▶ [About this exercise]: Set the records down again. Match every line exactly.
/---
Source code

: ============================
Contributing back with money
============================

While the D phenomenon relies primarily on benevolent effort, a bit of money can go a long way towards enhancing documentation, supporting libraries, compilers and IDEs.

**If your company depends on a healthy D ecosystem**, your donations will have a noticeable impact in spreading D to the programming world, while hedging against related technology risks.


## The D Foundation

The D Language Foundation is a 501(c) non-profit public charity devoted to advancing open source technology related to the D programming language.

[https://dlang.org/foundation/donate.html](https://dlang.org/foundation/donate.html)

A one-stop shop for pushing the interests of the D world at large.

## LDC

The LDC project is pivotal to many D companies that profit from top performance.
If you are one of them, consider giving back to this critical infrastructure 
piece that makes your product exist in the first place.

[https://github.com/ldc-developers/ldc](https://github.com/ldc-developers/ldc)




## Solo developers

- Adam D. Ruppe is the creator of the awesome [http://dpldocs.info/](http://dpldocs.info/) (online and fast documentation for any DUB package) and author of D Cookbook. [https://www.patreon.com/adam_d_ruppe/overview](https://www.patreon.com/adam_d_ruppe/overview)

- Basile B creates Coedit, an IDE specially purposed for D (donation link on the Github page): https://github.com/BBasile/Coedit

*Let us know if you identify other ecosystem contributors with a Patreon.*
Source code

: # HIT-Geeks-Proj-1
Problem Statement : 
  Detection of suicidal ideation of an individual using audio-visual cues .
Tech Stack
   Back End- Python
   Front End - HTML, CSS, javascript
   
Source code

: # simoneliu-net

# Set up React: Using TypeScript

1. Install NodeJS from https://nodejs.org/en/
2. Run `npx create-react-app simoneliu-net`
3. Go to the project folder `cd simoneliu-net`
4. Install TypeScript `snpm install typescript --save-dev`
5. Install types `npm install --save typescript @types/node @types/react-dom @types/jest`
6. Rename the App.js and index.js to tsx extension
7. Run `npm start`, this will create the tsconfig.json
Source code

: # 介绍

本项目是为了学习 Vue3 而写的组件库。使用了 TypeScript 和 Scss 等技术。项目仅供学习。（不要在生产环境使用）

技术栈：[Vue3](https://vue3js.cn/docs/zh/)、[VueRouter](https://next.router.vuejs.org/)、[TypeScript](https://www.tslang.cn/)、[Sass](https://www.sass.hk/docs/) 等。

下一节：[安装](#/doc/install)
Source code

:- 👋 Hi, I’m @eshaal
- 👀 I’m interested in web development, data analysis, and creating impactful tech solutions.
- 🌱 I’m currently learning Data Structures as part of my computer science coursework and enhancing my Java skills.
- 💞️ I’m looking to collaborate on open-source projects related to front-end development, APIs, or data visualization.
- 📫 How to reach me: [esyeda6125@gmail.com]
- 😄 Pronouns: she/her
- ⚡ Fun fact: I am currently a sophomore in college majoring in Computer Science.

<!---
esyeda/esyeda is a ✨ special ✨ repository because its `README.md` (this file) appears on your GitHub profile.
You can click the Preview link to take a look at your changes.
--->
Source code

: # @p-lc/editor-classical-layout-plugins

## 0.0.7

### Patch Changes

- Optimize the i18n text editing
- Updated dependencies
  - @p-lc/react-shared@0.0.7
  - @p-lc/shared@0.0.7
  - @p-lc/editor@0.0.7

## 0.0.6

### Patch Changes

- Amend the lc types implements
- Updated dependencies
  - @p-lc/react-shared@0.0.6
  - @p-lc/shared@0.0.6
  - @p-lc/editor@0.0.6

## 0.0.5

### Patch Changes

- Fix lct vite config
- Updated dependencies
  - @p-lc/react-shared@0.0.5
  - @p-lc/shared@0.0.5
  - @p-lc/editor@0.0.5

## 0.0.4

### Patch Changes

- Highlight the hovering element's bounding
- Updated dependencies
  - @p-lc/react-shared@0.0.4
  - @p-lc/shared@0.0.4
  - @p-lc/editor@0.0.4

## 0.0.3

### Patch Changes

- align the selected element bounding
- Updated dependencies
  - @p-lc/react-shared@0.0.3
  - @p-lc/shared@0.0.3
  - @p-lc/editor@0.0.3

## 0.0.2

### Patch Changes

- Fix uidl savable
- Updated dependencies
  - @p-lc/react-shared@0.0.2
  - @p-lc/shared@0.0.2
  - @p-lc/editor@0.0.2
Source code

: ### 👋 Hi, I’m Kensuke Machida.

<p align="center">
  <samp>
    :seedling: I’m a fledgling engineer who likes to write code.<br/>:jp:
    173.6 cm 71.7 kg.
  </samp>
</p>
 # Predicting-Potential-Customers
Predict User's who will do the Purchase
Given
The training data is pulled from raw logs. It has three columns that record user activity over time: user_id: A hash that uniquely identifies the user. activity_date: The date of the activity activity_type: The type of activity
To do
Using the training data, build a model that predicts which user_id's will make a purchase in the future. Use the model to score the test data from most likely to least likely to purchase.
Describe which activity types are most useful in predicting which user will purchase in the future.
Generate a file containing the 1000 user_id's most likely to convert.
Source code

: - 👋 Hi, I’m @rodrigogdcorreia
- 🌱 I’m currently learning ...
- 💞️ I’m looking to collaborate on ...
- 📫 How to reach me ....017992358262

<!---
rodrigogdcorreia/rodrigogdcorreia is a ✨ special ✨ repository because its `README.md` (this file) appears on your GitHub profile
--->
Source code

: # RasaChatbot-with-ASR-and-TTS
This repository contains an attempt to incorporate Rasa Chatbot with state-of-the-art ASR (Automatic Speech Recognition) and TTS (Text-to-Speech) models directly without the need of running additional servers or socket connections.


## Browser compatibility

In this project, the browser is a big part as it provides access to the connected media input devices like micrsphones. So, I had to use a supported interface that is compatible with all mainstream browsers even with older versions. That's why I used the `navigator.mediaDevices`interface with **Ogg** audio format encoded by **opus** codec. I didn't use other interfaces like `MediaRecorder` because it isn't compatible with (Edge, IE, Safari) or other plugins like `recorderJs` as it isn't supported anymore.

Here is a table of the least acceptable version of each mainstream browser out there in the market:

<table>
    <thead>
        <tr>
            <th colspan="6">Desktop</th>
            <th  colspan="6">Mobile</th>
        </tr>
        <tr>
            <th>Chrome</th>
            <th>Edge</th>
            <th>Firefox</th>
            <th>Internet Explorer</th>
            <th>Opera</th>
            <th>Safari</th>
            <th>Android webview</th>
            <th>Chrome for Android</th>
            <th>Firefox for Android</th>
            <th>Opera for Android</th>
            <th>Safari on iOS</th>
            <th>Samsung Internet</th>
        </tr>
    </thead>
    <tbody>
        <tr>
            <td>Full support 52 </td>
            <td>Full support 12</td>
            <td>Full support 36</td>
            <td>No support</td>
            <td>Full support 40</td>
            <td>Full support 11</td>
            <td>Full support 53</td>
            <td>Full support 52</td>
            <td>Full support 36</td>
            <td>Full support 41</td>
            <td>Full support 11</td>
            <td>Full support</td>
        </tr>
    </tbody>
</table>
\---
▶ [Answer section]:
Source code

: ============================
Contributing back with money
============================

While the D phenomenon relies primarily on benevolent effort, a bit of money can go a long way towards enhancing documentation, supporting libraries, compilers and IDEs.

**If your company depends on a healthy D ecosystem**, your donations will have a noticeable impact in spreading D to the programming world, while hedging against related technology risks.


## The D Foundation

The D Language Foundation is a 501(c) non-profit public charity devoted to advancing open source technology related to the D programming language.

[https://dlang.org/foundation/donate.html](https://dlang.org/foundation/donate.html)

A one-stop shop for pushing the interests of the D world at large.

## LDC

The LDC project is pivotal to many D companies that profit from top performance.
If you are one of them, consider giving back to this critical infrastructure 
piece that makes your product exist in the first place.

[https://github.com/ldc-developers/ldc](https://github.com/ldc-developers/ldc)




## Solo developers

- Adam D. Ruppe is the creator of the awesome [http://dpldocs.info/](http://dpldocs.info/) (online and fast documentation for any DUB package) and author of D Cookbook. [https://www.patreon.com/adam_d_ruppe/overview](https://www.patreon.com/adam_d_ruppe/overview)

- Basile B creates Coedit, an IDE specially purposed for D (donation link on the Github page): https://github.com/BBasile/Coedit

*Let us know if you identify other ecosystem contributors with a Patreon.*
Source code

: # HIT-Geeks-Proj-1
Problem Statement : 
  Detection of suicidal ideation of an individual using audio-visual cues .
Tech Stack
   Back End- Python
   Front End - HTML, CSS, javascript
   
Source code

: # simoneliu-net

# Set up React: Using TypeScript

1. Install NodeJS from https://nodejs.org/en/
2. Run `npx create-react-app simoneliu-net`
3. Go to the project folder `cd simoneliu-net`
4. Install TypeScript `snpm install typescript --save-dev`
5. Install types `npm install --save typescript @types/node @types/react-dom @types/jest`
6. Rename the App.js and index.js to tsx extension
7. Run `npm start`, this will create the tsconfig.json
Source code

: # 介绍

本项目是为了学习 Vue3 而写的组件库。使用了 TypeScript 和 Scss 等技术。项目仅供学习。（不要在生产环境使用）

技术栈：[Vue3](https://vue3js.cn/docs/zh/)、[VueRouter](https://next.router.vuejs.org/)、[TypeScript](https://www.tslang.cn/)、[Sass](https://www.sass.hk/docs/) 等。

下一节：[安装](#/doc/install)
Source code

:- 👋 Hi, I’m @eshaal
- 👀 I’m interested in web development, data analysis, and creating impactful tech solutions.
- 🌱 I’m currently learning Data Structures as part of my computer science coursework and enhancing my Java skills.
- 💞️ I’m looking to collaborate on open-source projects related to front-end development, APIs, or data visualization.
- 📫 How to reach me: [esyeda6125@gmail.com]
- 😄 Pronouns: she/her
- ⚡ Fun fact: I am currently a sophomore in college majoring in Computer Science.

<!---
esyeda/esyeda is a ✨ special ✨ repository because its `README.md` (this file) appears on your GitHub profile.
You can click the Preview link to take a look at your changes.
--->
Source code

: # @p-lc/editor-classical-layout-plugins

## 0.0.7

### Patch Changes

- Optimize the i18n text editing
- Updated dependencies
  - @p-lc/react-shared@0.0.7
  - @p-lc/shared@0.0.7
  - @p-lc/editor@0.0.7

## 0.0.6

### Patch Changes

- Amend the lc types implements
- Updated dependencies
  - @p-lc/react-shared@0.0.6
  - @p-lc/shared@0.0.6
  - @p-lc/editor@0.0.6

## 0.0.5

### Patch Changes

- Fix lct vite config
- Updated dependencies
  - @p-lc/react-shared@0.0.5
  - @p-lc/shared@0.0.5
  - @p-lc/editor@0.0.5

## 0.0.4

### Patch Changes

- Highlight the hovering element's bounding
- Updated dependencies
  - @p-lc/react-shared@0.0.4
  - @p-lc/shared@0.0.4
  - @p-lc/editor@0.0.4

## 0.0.3

### Patch Changes

- align the selected element bounding
- Updated dependencies
  - @p-lc/react-shared@0.0.3
  - @p-lc/shared@0.0.3
  - @p-lc/editor@0.0.3

## 0.0.2

### Patch Changes

- Fix uidl savable
- Updated dependencies
  - @p-lc/react-shared@0.0.2
  - @p-lc/shared@0.0.2
  - @p-lc/editor@0.0.2
Source code

: ### 👋 Hi, I’m Kensuke Machida.

<p align="center">
  <samp>
    :seedling: I’m a fledgling engineer who likes to write code.<br/>:jp:
    173.6 cm 71.7 kg.
  </samp>
</p>
 # Predicting-Potential-Customers
Predict User's who will do the Purchase
Given
The training data is pulled from raw logs. It has three columns that record user activity over time: user_id: A hash that uniquely identifies the user. activity_date: The date of the activity activity_type: The type of activity
To do
Using the training data, build a model that predicts which user_id's will make a purchase in the future. Use the model to score the test data from most likely to least likely to purchase.
Describe which activity types are most useful in predicting which user will purchase in the future.
Generate a file containing the 1000 user_id's most likely to convert.
Source code

: - 👋 Hi, I’m @rodrigogdcorreia
- 🌱 I’m currently learning ...
- 💞️ I’m looking to collaborate on ...
- 📫 How to reach me ....017992358262

<!---
rodrigogdcorreia/rodrigogdcorreia is a ✨ special ✨ repository because its `README.md` (this file) appears on your GitHub profile
--->
Source code

: # RasaChatbot-with-ASR-and-TTS
This repository contains an attempt to incorporate Rasa Chatbot with state-of-the-art ASR (Automatic Speech Recognition) and TTS (Text-to-Speech) models directly without the need of running additional servers or socket connections.


## Browser compatibility

In this project, the browser is a big part as it provides access to the connected media input devices like micrsphones. So, I had to use a supported interface that is compatible with all mainstream browsers even with older versions. That's why I used the `navigator.mediaDevices`interface with **Ogg** audio format encoded by **opus** codec. I didn't use other interfaces like `MediaRecorder` because it isn't compatible with (Edge, IE, Safari) or other plugins like `recorderJs` as it isn't supported anymore.

Here is a table of the least acceptable version of each mainstream browser out there in the market:

<table>
    <thead>
        <tr>
            <th colspan="6">Desktop</th>
            <th  colspan="6">Mobile</th>
        </tr>
        <tr>
            <th>Chrome</th>
            <th>Edge</th>
            <th>Firefox</th>
            <th>Internet Explorer</th>
            <th>Opera</th>
            <th>Safari</th>
            <th>Android webview</th>
            <th>Chrome for Android</th>
            <th>Firefox for Android</th>
            <th>Opera for Android</th>
            <th>Safari on iOS</th>
            <th>Samsung Internet</th>
        </tr>
    </thead>
    <tbody>
        <tr>
            <td>Full support 52 </td>
            <td>Full support 12</td>
            <td>Full support 36</td>
            <td>No support</td>
            <td>Full support 40</td>
            <td>Full support 11</td>
            <td>Full support 53</td>
            <td>Full support 52</td>
            <td>Full support 36</td>
            <td>Full support 41</td>
            <td>Full support 11</td>
            <td>Full support</td>
        </tr>
    </tbody>
</table>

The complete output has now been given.